■ **Information provided**:
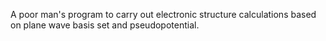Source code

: A poor man's program to carry out electronic structure calculations
based on plane wave basis set and pseudopotential.



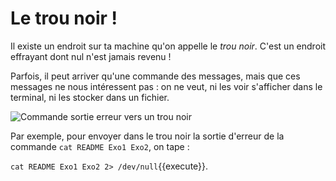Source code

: # Le trou noir !


Il existe un endroit sur ta machine qu'on appelle le *trou noir*.
C'est un endroit effrayant dont nul n'est jamais revenu !

Parfois, il peut arriver qu'une commande des messages,
mais que ces messages ne nous intéressent pas : on ne veut, ni les voir s'afficher dans le terminal, ni les stocker dans un fichier.


<img src="./assets/img/commande_ss_se_to_terminal_trash.png" alt="Commande sortie erreur vers un trou noir"/>


Par exemple, pour envoyer dans le trou noir la sortie d'erreur de la commande `cat README Exo1 Exo2`, on tape :

`cat README Exo1 Exo2 2> /dev/null`{{execute}}.
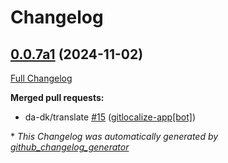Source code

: # Changelog

## [0.0.7a1](https://github.com/OpenVoiceOS/ovos-skill-wordnet/tree/0.0.7a1) (2024-11-02)

[Full Changelog](https://github.com/OpenVoiceOS/ovos-skill-wordnet/compare/0.0.6...0.0.7a1)

**Merged pull requests:**

- da-dk/translate [\#15](https://github.com/OpenVoiceOS/ovos-skill-wordnet/pull/15) ([gitlocalize-app[bot]](https://github.com/apps/gitlocalize-app))



\* *This Changelog was automatically generated by [github_changelog_generator](https://github.com/github-changelog-generator/github-changelog-generator)*
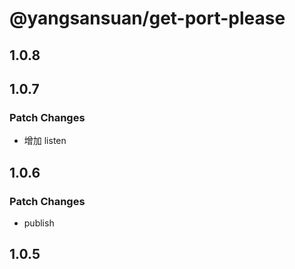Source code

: # @yangsansuan/get-port-please

## 1.0.8

## 1.0.7

### Patch Changes

- 增加 listen

## 1.0.6

### Patch Changes

- publish

## 1.0.5
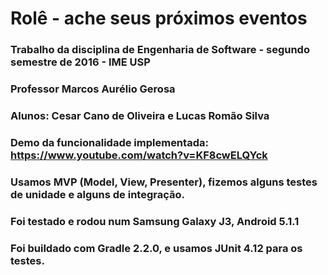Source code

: # Rolê - ache seus próximos eventos

### Trabalho da disciplina de Engenharia de Software - segundo semestre de 2016 - IME USP
### Professor Marcos Aurélio Gerosa
### Alunos: Cesar Cano de Oliveira e Lucas Romão Silva

### Demo da funcionalidade implementada: https://www.youtube.com/watch?v=KF8cwELQYck

### Usamos MVP (Model, View, Presenter), fizemos alguns testes de unidade e alguns de integração.

### Foi testado e rodou num Samsung Galaxy J3, Android 5.1.1

### Foi buildado com Gradle 2.2.0, e usamos JUnit 4.12 para os testes.
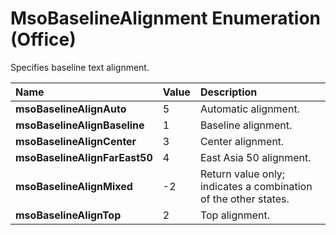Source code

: 
# MsoBaselineAlignment Enumeration (Office)

Specifies baseline text alignment.



|**Name**|**Value**|**Description**|
|:-----|:-----|:-----|
|**msoBaselineAlignAuto**|5|Automatic alignment.|
|**msoBaselineAlignBaseline**|1|Baseline alignment.|
|**msoBaselineAlignCenter**|3|Center alignment.|
|**msoBaselineAlignFarEast50**|4|East Asia 50 alignment.|
|**msoBaselineAlignMixed**|-2|Return value only; indicates a combination of the other states. |
|**msoBaselineAlignTop**|2|Top alignment.|

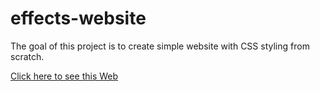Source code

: # effects-website
The goal of this project is to create simple website with CSS styling from scratch.

[Click here to see this Web](https://42matt.github.io/effects-website/)
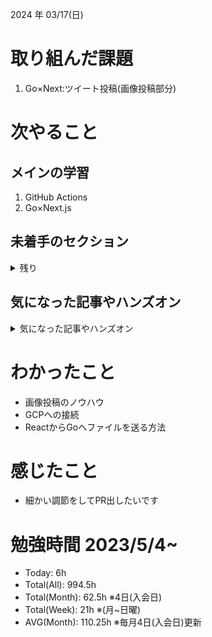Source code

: 
2024 年 03/17(日)

# 取り組んだ課題
1. Go×Next:ツイート投稿(画像投稿部分)
 
# 次やること

## メインの学習

1. GitHub Actions
2. Go×Next.js

## 未着手のセクション

<details>

<summary>残り</summary>

### インフラ側
* 継続的インテグレーション
* Terraform

</details>

## 気になった記事やハンズオン

<details>

<summary>気になった記事やハンズオン</summary>

### Go
1. [古典学派的テストとGoで考える持続可能なアーキテクチャ入門](https://zenn.dev/jy8752/books/73769005e6afa9/viewer/chapter1)
2. [クリーンアーキテクチャ](https://nuits.jp/entry/easiest-clean-architecture-2019-09)
3. [Goにおけるメモリ管理の可視化](https://zenn.dev/kazu1029/articles/38ab3d99ef0de3)
4. [変数とメモリの関係](https://9cguide.appspot.com/15-02.html)
5. [Goで学ぶポインタとアドレス](https://qiita.com/Sekky0905/items/447efa04a95e3fec217f)

### TS
1. [TypeChallenge](https://github.com/type-challenges/type-challenges/tree/main/questions/00004-easy-pick)

### 低レイヤ

1. [Putting the “You” in CPU](https://cpu.land/)

</details>

# わかったこと

* 画像投稿のノウハウ
* GCPへの接続
* ReactからGoへファイルを送る方法

# 感じたこと

* 細かい調節をしてPR出したいです

# 勉強時間 2023/5/4~

* Today: 6h
* Total(All): 994.5h　
* Total(Month): 62.5h ※4日(入会日)
* Total(Week): 21h ※(月~日曜)
* AVG(Month): 110.25h ※毎月4日(入会日)更新
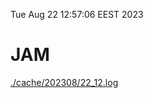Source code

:Tue Aug 22 12:57:06 EEST 2023
# JAM
<a href='./cache/202308/22_12.log'>./cache/202308/22_12.log</a>
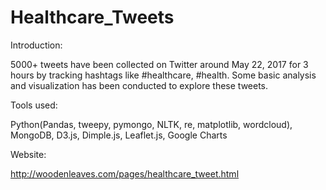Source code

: # Healthcare_Tweets

Introduction:

5000+ tweets have been collected on Twitter around May 22, 2017 for 3 hours by tracking hashtags like #healthcare, #health. Some basic analysis and visualization has been conducted to explore these tweets.

Tools used:

Python(Pandas, tweepy, pymongo, NLTK, re, matplotlib, wordcloud), MongoDB, D3.js, Dimple.js, Leaflet.js, Google Charts

Website:

http://woodenleaves.com/pages/healthcare_tweet.html
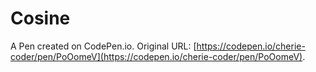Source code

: # Cosine

A Pen created on CodePen.io. Original URL: [https://codepen.io/cherie-coder/pen/PoOomeV](https://codepen.io/cherie-coder/pen/PoOomeV).


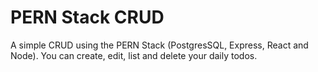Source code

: # PERN Stack CRUD
 A simple CRUD using the PERN Stack (PostgresSQL, Express, React and Node). You can create, edit, list and delete your daily todos.
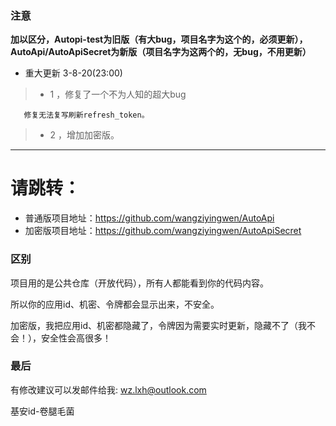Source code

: ### 注意 ###
**加以区分，Autopi-test为旧版（有大bug，项目名字为这个的，必须更新），AutoApi/AutoApiSecret为新版（项目名字为这两个的，无bug，不用更新）**
* 重大更新 3-8-20(23:00)
>- 1 ，修复了一个不为人知的超大bug

       修复无法复写刷新refresh_token。 
>- 2 ，增加加密版。
-------------------
# 请跳转：
* 普通版项目地址：https://github.com/wangziyingwen/AutoApi
* 加密版项目地址：https://github.com/wangziyingwen/AutoApiSecret

### 区别 ###
项目用的是公共仓库（开放代码），所有人都能看到你的代码内容。

所以你的应用id、机密、令牌都会显示出来，不安全。

加密版，我把应用id、机密都隐藏了，令牌因为需要实时更新，隐藏不了（我不会！），安全性会高很多！

### 最后 ###
有修改建议可以发邮件给我:
wz.lxh@outlook.com
  
基安id-卷腿毛菌

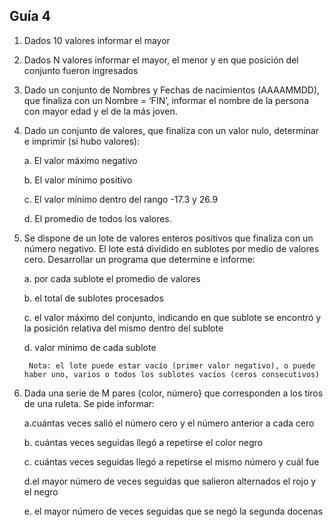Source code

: ## Guía 4

1. Dados 10 valores informar el mayor

2. Dados N valores informar el mayor, el menor y en que posición del conjunto fueron ingresados

3. Dado un conjunto de Nombres y Fechas de nacimientos (AAAAMMDD), que finaliza con un Nombre = ‘FIN’, informar el nombre de la persona con mayor edad y el de la más joven.

4. Dado un conjunto de valores, que finaliza con un valor nulo, determinar e imprimir (si hubo valores):

    a. El valor máximo negativo

    b. El valor mínimo positivo

    c. El valor mínimo dentro del rango -17.3 y 26.9

    d. El promedio de todos los valores.

5. Se dispone de un lote de valores enteros positivos que finaliza con un número negativo. El lote está dividido en sublotes por medio de valores cero. Desarrollar un programa que determine e informe:

    a. por cada sublote el promedio de valores

    b. el total de sublotes procesados

    c. el valor máximo del conjunto, indicando en que sublote se encontró y la posición relativa del mismo dentro del sublote

    d. valor mínimo de cada sublote

        Nota: el lote puede estar vacío (primer valor negativo), o puede haber uno, varios o todos los sublotes vacíos (ceros consecutivos)
    
6. Dada una serie de M pares {color, número} que corresponden a los tiros de una ruleta. Se pide informar:

    a.cuántas veces salió el número cero y el número anterior a cada cero

    b. cuántas  veces seguidas llegó a repetirse el color negro

    c. cuántas  veces seguidas llegó a repetirse el mismo número y cuál fue

    d.el mayor número de veces seguidas que salieron alternados el rojo y el negro

    e. el mayor número de veces seguidas que se negó la segunda docenas
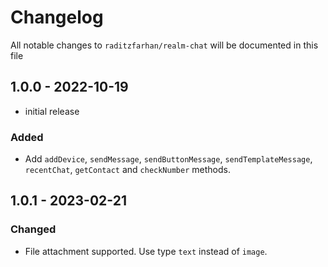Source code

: # Changelog

All notable changes to `raditzfarhan/realm-chat` will be documented in this file

## 1.0.0 - 2022-10-19

- initial release

### Added
- Add `addDevice`, `sendMessage`, `sendButtonMessage`, `sendTemplateMessage`, `recentChat`, `getContact` and `checkNumber` methods.

## 1.0.1 - 2023-02-21

### Changed
- File attachment supported. Use type `text` instead of `image`.
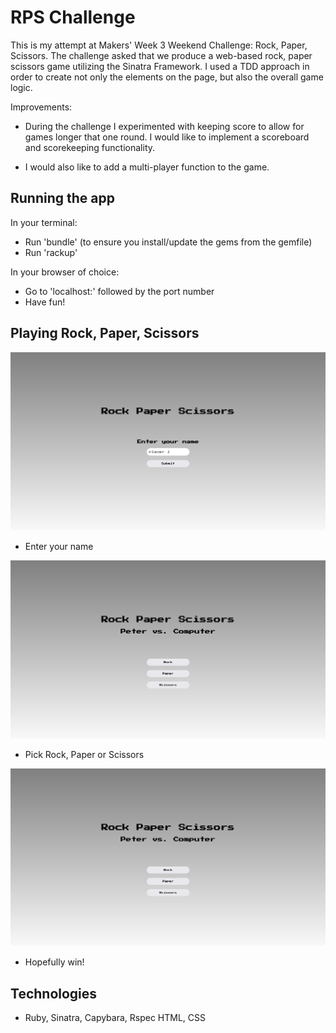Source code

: # RPS Challenge

This is my attempt at Makers' Week 3 Weekend Challenge: Rock, Paper, Scissors.
The challenge asked that we produce a web-based rock, paper scissors game utilizing the Sinatra Framework.
I used a TDD approach in order to create not only the elements on the page, but also the overall game logic. 

Improvements: 

* During the challenge I experimented with keeping score to allow for games longer that one round.
I would like to implement a scoreboard and scorekeeping functionality.

* I would also like to add a multi-player function to the game.

Running the app
---------------

In your terminal:

- Run 'bundle' (to ensure you install/update the gems from the gemfile)
- Run 'rackup'

In your browser of choice:

- Go to 'localhost:' followed by the port number
- Have fun!


Playing Rock, Paper, Scissors
-----------------------------

![Alt text](screenshots/index_screenshot.png?raw=true "index view")

* Enter your name

![Alt text](screenshots/play_screenshot.png?raw=true "index view")

* Pick Rock, Paper or Scissors 

![Alt text](screenshots/play_screenshot.png?raw=true "index view")

* Hopefully win!


Technologies
------------

* Ruby, Sinatra, Capybara, Rspec HTML, CSS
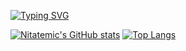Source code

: [![Typing SVG](https://readme-typing-svg.herokuapp.com/?lines=Welcome+on+my+profile;Bienvenue+sur+mon+profile)](https://git.io/typing-svg)

[![Nitatemic's GitHub stats](https://github-readme-stats.vercel.app/api?username=nitatemic&theme=radical&show_icons=true)](https://github.com/anuraghazra/github-readme-stats)
[![Top Langs](https://github-readme-stats.vercel.app/api/top-langs/?username=nitatemic&theme=radical&layout=compact)](https://github.com/anuraghazra/github-readme-stats)
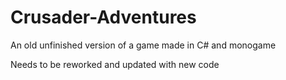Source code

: # Crusader-Adventures
An old unfinished version of a game made in C# and monogame

Needs to be reworked and updated with new code
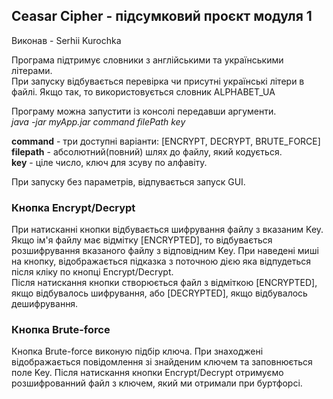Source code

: ## Ceasar Cipher - підсумковий проєкт модуля 1
Виконав - Serhii Kurochka

Програма підтримує словники з англійськими та українськими літерами.<br>
При запуску відбувається перевірка чи присутні українські літери в файлі. Якщо так, то використовується словник ALPHABET_UA

Програму можна запустити із консолі передавши аргументи.<br>
_java -jar myApp.jar command filePath key_

**command** - три доступні варіанти: [ENCRYPT, DECRYPT, BRUTE_FORCE]<br>
**filepath** - абсолютний(повний) шлях до файлу, який кодується.<br>
**key** - ціле число, ключ для зсуву по алфавіту.

При запуску без параметрів, відпувається запуск GUI.
### Кнопка Encrypt/Decrypt
При натисканні кнопки відбувається шифрування файлу з вказаним Key.
Якщо ім'я файлу має відмітку [ENCRYPTED], то відбувається розшифрування вказаного файлу з відповідним Key.
При наведені миші на кнопку, відображається підказка з поточною дією яка відпудеться після кліку по кнопці Encrypt/Decrypt. <br>
Після натискання кнопки створюється файл з відміткою [ENCRYPTED], якщо відбувалось шифрування, або [DECRYPTED], якщо відбувалось дешифрування.

### Кнопка Brute-force
Кнопка Brute-force виконую підбір ключа. При знаходжені відображається повідомлення зі знайденим ключем та заповнюється поле Key. Після натискання кнопки Encrypt/Decrypt отримуємо розшифрованний файл з ключем, який ми отримали при буртфорсі.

■ **Assignment**: Exactly as written above, retype the lines starting at the one holding "that one round." and ending at the one holding "Програма підтримує словники", both included, but not the pictures.

■ **Solved exercise**:
* During the challenge I experimented with keeping score to allow for games longer that one round.
I would like to implement a scoreboard and scorekeeping functionality.

* I would also like to add a multi-player function to the game.

Running the app
---------------

In your terminal:

- Run 'bundle' (to ensure you install/update the gems from the gemfile)
- Run 'rackup'

In your browser of choice:

- Go to 'localhost:' followed by the port number
- Have fun!


Playing Rock, Paper, Scissors
-----------------------------

![Alt text](screenshots/index_screenshot.png?raw=true "index view")

* Enter your name

![Alt text](screenshots/play_screenshot.png?raw=true "index view")

* Pick Rock, Paper or Scissors 

![Alt text](screenshots/play_screenshot.png?raw=true "index view")

* Hopefully win!


Technologies
------------

* Ruby, Sinatra, Capybara, Rspec HTML, CSS
Source code

: [![Typing SVG](https://readme-typing-svg.herokuapp.com/?lines=Welcome+on+my+profile;Bienvenue+sur+mon+profile)](https://git.io/typing-svg)

[![Nitatemic's GitHub stats](https://github-readme-stats.vercel.app/api?username=nitatemic&theme=radical&show_icons=true)](https://github.com/anuraghazra/github-readme-stats)
[![Top Langs](https://github-readme-stats.vercel.app/api/top-langs/?username=nitatemic&theme=radical&layout=compact)](https://github.com/anuraghazra/github-readme-stats)
Source code

: # Crusader-Adventures
An old unfinished version of a game made in C# and monogame

Needs to be reworked and updated with new code
Source code

: ## Ceasar Cipher - підсумковий проєкт модуля 1
Виконав - Serhii Kurochka

Програма підтримує словники з англійськими та українськими літерами.<br>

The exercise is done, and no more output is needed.